EXERCISE REQUIREMENTS: Using the material below, return exactly the lines between the one holding "Don't you know" and the one holding "Ladder to a", inclusive, and no others.

START RECORD SET

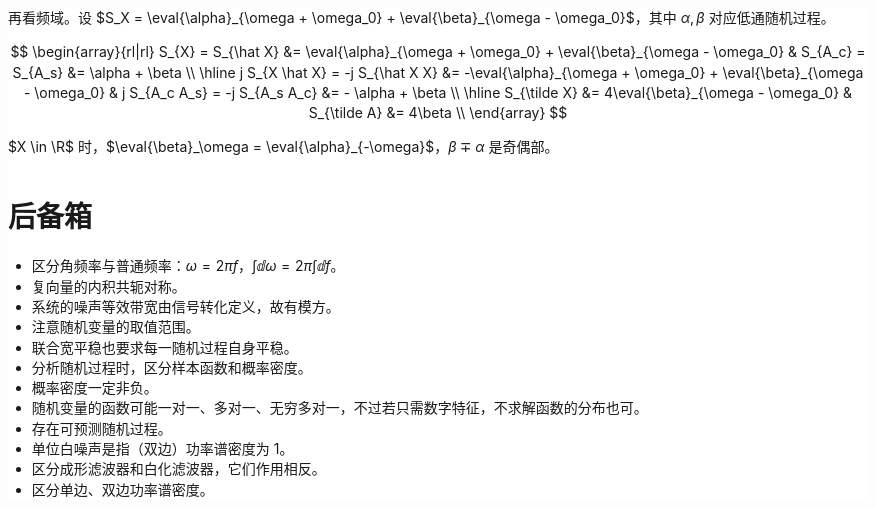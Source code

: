 再看频域。设 $S_X = \eval{\alpha}_{\omega + \omega_0} + \eval{\beta}_{\omega - \omega_0}$，其中 $\alpha, \beta$ 对应低通随机过程。

$$
\begin{array}{rl|rl}
    S_{X} = S_{\hat X} &= \eval{\alpha}_{\omega + \omega_0} + \eval{\beta}_{\omega - \omega_0} &
    S_{A_c} = S_{A_s} &= \alpha + \beta \\
    \hline
    j S_{X \hat X} = -j S_{\hat X X} &= -\eval{\alpha}_{\omega + \omega_0} + \eval{\beta}_{\omega - \omega_0} &
    j S_{A_c A_s} = -j S_{A_s A_c} &= - \alpha + \beta \\
    \hline
    S_{\tilde X} &= 4\eval{\beta}_{\omega - \omega_0} &
    S_{\tilde A} &= 4\beta \\
\end{array}
$$

$X \in \R$ 时，$\eval{\beta}_\omega = \eval{\alpha}_{-\omega}$，$\beta \mp \alpha$ 是奇偶部。

# 后备箱

- 区分角频率与普通频率：$\omega = 2\pi f$，$\int \dd{\omega} = 2\pi \int \dd{f}$。
- 复向量的内积共轭对称。
- 系统的噪声等效带宽由信号转化定义，故有模方。
- 注意随机变量的取值范围。
- 联合宽平稳也要求每一随机过程自身平稳。
- 分析随机过程时，区分样本函数和概率密度。
- 概率密度一定非负。
- 随机变量的函数可能一对一、多对一、无穷多对一，不过若只需数字特征，不求解函数的分布也可。
- 存在可预测随机过程。
- 单位白噪声是指（双边）功率谱密度为 $1$。
- 区分成形滤波器和白化滤波器，它们作用相反。
- 区分单边、双边功率谱密度。
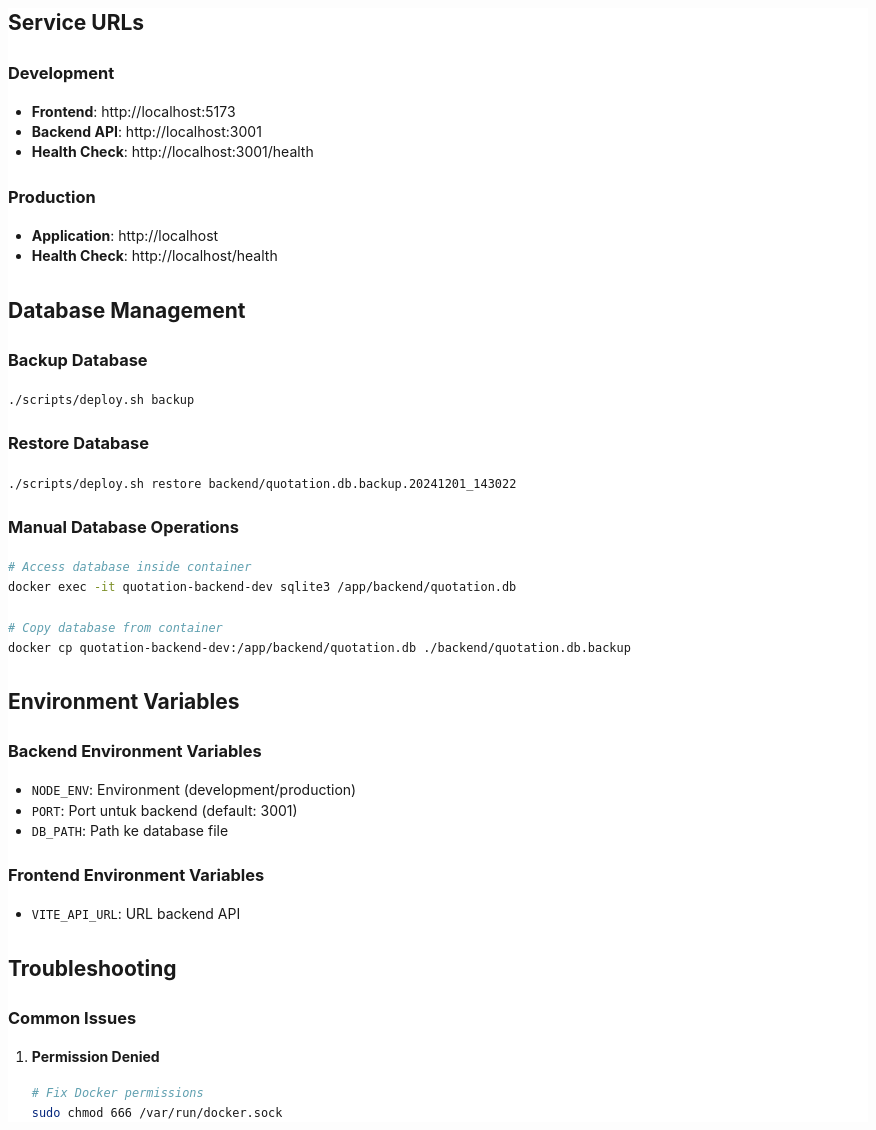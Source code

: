 ## Service URLs

### Development
- **Frontend**: http://localhost:5173
- **Backend API**: http://localhost:3001
- **Health Check**: http://localhost:3001/health

### Production
- **Application**: http://localhost
- **Health Check**: http://localhost/health

## Database Management

### Backup Database
```bash
./scripts/deploy.sh backup
```

### Restore Database
```bash
./scripts/deploy.sh restore backend/quotation.db.backup.20241201_143022
```

### Manual Database Operations
```bash
# Access database inside container
docker exec -it quotation-backend-dev sqlite3 /app/backend/quotation.db

# Copy database from container
docker cp quotation-backend-dev:/app/backend/quotation.db ./backend/quotation.db.backup
```

## Environment Variables

### Backend Environment Variables
- `NODE_ENV`: Environment (development/production)
- `PORT`: Port untuk backend (default: 3001)
- `DB_PATH`: Path ke database file

### Frontend Environment Variables
- `VITE_API_URL`: URL backend API

## Troubleshooting

### Common Issues

1. **Permission Denied**
   ```bash
   # Fix Docker permissions
   sudo chmod 666 /var/run/docker.sock
   ```
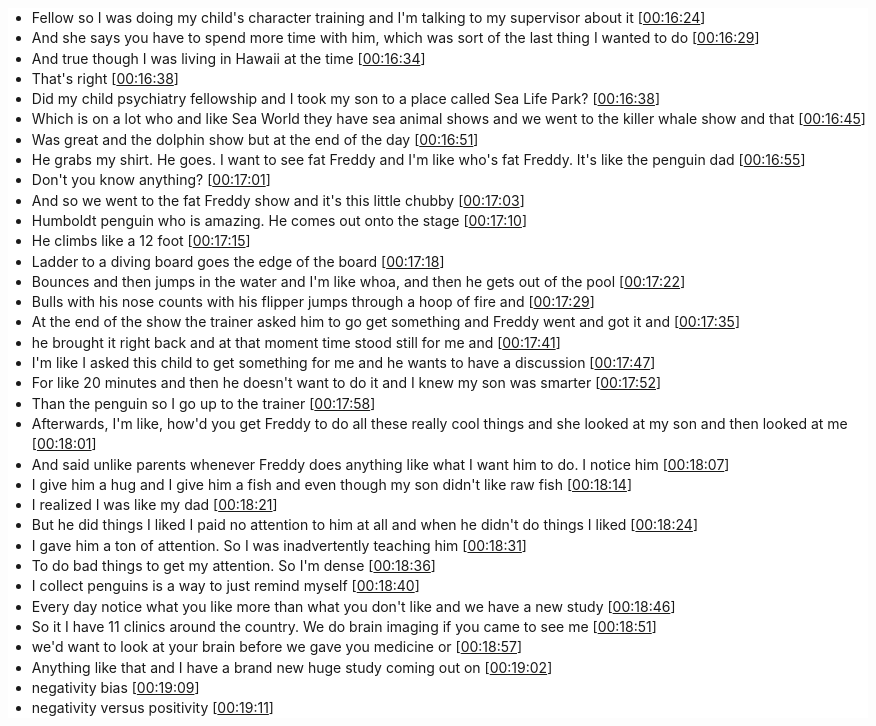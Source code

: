 *  Fellow so I was doing my child's character training and I'm talking to my supervisor about it [[00:16:24](https://www.youtube.com/watch?v=6spolOGsoYo&t=984.28s)]
*  And she says you have to spend more time with him, which was sort of the last thing I wanted to do [[00:16:29](https://www.youtube.com/watch?v=6spolOGsoYo&t=989.02s)]
*  And true though I was living in Hawaii at the time [[00:16:34](https://www.youtube.com/watch?v=6spolOGsoYo&t=994.28s)]
*  That's right [[00:16:38](https://www.youtube.com/watch?v=6spolOGsoYo&t=998.24s)]
*  Did my child psychiatry fellowship and I took my son to a place called Sea Life Park? [[00:16:38](https://www.youtube.com/watch?v=6spolOGsoYo&t=998.76s)]
*  Which is on a lot who and like Sea World they have sea animal shows and we went to the killer whale show and that [[00:16:45](https://www.youtube.com/watch?v=6spolOGsoYo&t=1005.24s)]
*  Was great and the dolphin show but at the end of the day [[00:16:51](https://www.youtube.com/watch?v=6spolOGsoYo&t=1011.5999999999999s)]
*  He grabs my shirt. He goes. I want to see fat Freddy and I'm like who's fat Freddy. It's like the penguin dad [[00:16:55](https://www.youtube.com/watch?v=6spolOGsoYo&t=1015.04s)]
*  Don't you know anything? [[00:17:01](https://www.youtube.com/watch?v=6spolOGsoYo&t=1021.68s)]
*  And so we went to the fat Freddy show and it's this little chubby [[00:17:03](https://www.youtube.com/watch?v=6spolOGsoYo&t=1023.92s)]
*  Humboldt penguin who is amazing. He comes out onto the stage [[00:17:10](https://www.youtube.com/watch?v=6spolOGsoYo&t=1030.08s)]
*  He climbs like a 12 foot [[00:17:15](https://www.youtube.com/watch?v=6spolOGsoYo&t=1035.76s)]
*  Ladder to a diving board goes the edge of the board [[00:17:18](https://www.youtube.com/watch?v=6spolOGsoYo&t=1038.76s)]
*  Bounces and then jumps in the water and I'm like whoa, and then he gets out of the pool [[00:17:22](https://www.youtube.com/watch?v=6spolOGsoYo&t=1042.9199999999998s)]
*  Bulls with his nose counts with his flipper jumps through a hoop of fire and [[00:17:29](https://www.youtube.com/watch?v=6spolOGsoYo&t=1049.64s)]
*  At the end of the show the trainer asked him to go get something and Freddy went and got it and [[00:17:35](https://www.youtube.com/watch?v=6spolOGsoYo&t=1055.16s)]
*  he brought it right back and at that moment time stood still for me and [[00:17:41](https://www.youtube.com/watch?v=6spolOGsoYo&t=1061.2800000000002s)]
*  I'm like I asked this child to get something for me and he wants to have a discussion [[00:17:47](https://www.youtube.com/watch?v=6spolOGsoYo&t=1067.5600000000002s)]
*  For like 20 minutes and then he doesn't want to do it and I knew my son was smarter [[00:17:52](https://www.youtube.com/watch?v=6spolOGsoYo&t=1072.44s)]
*  Than the penguin so I go up to the trainer [[00:17:58](https://www.youtube.com/watch?v=6spolOGsoYo&t=1078.04s)]
*  Afterwards, I'm like, how'd you get Freddy to do all these really cool things and she looked at my son and then looked at me [[00:18:01](https://www.youtube.com/watch?v=6spolOGsoYo&t=1081.48s)]
*  And said unlike parents whenever Freddy does anything like what I want him to do. I notice him [[00:18:07](https://www.youtube.com/watch?v=6spolOGsoYo&t=1087.3200000000002s)]
*  I give him a hug and I give him a fish and even though my son didn't like raw fish [[00:18:14](https://www.youtube.com/watch?v=6spolOGsoYo&t=1094.0800000000002s)]
*  I realized I was like my dad [[00:18:21](https://www.youtube.com/watch?v=6spolOGsoYo&t=1101.0600000000002s)]
*  But he did things I liked I paid no attention to him at all and when he didn't do things I liked [[00:18:24](https://www.youtube.com/watch?v=6spolOGsoYo&t=1104.8999999999999s)]
*  I gave him a ton of attention. So I was inadvertently teaching him [[00:18:31](https://www.youtube.com/watch?v=6spolOGsoYo&t=1111.74s)]
*  To do bad things to get my attention. So I'm dense [[00:18:36](https://www.youtube.com/watch?v=6spolOGsoYo&t=1116.82s)]
*  I collect penguins is a way to just remind myself [[00:18:40](https://www.youtube.com/watch?v=6spolOGsoYo&t=1120.8999999999999s)]
*  Every day notice what you like more than what you don't like and we have a new study [[00:18:46](https://www.youtube.com/watch?v=6spolOGsoYo&t=1126.34s)]
*  So it I have 11 clinics around the country. We do brain imaging if you came to see me [[00:18:51](https://www.youtube.com/watch?v=6spolOGsoYo&t=1131.94s)]
*  we'd want to look at your brain before we gave you medicine or [[00:18:57](https://www.youtube.com/watch?v=6spolOGsoYo&t=1137.22s)]
*  Anything like that and I have a brand new huge study coming out on [[00:19:02](https://www.youtube.com/watch?v=6spolOGsoYo&t=1142.3s)]
*  negativity bias [[00:19:09](https://www.youtube.com/watch?v=6spolOGsoYo&t=1149.02s)]
*  negativity versus positivity [[00:19:11](https://www.youtube.com/watch?v=6spolOGsoYo&t=1151.1000000000001s)]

END RECORD SET

RESPONSE AREA:
*  Don't you know anything? [[00:17:01](https://www.youtube.com/watch?v=6spolOGsoYo&t=1021.68s)]
*  And so we went to the fat Freddy show and it's this little chubby [[00:17:03](https://www.youtube.com/watch?v=6spolOGsoYo&t=1023.92s)]
*  Humboldt penguin who is amazing. He comes out onto the stage [[00:17:10](https://www.youtube.com/watch?v=6spolOGsoYo&t=1030.08s)]
*  He climbs like a 12 foot [[00:17:15](https://www.youtube.com/watch?v=6spolOGsoYo&t=1035.76s)]
*  Ladder to a diving board goes the edge of the board [[00:17:18](https://www.youtube.com/watch?v=6spolOGsoYo&t=1038.76s)]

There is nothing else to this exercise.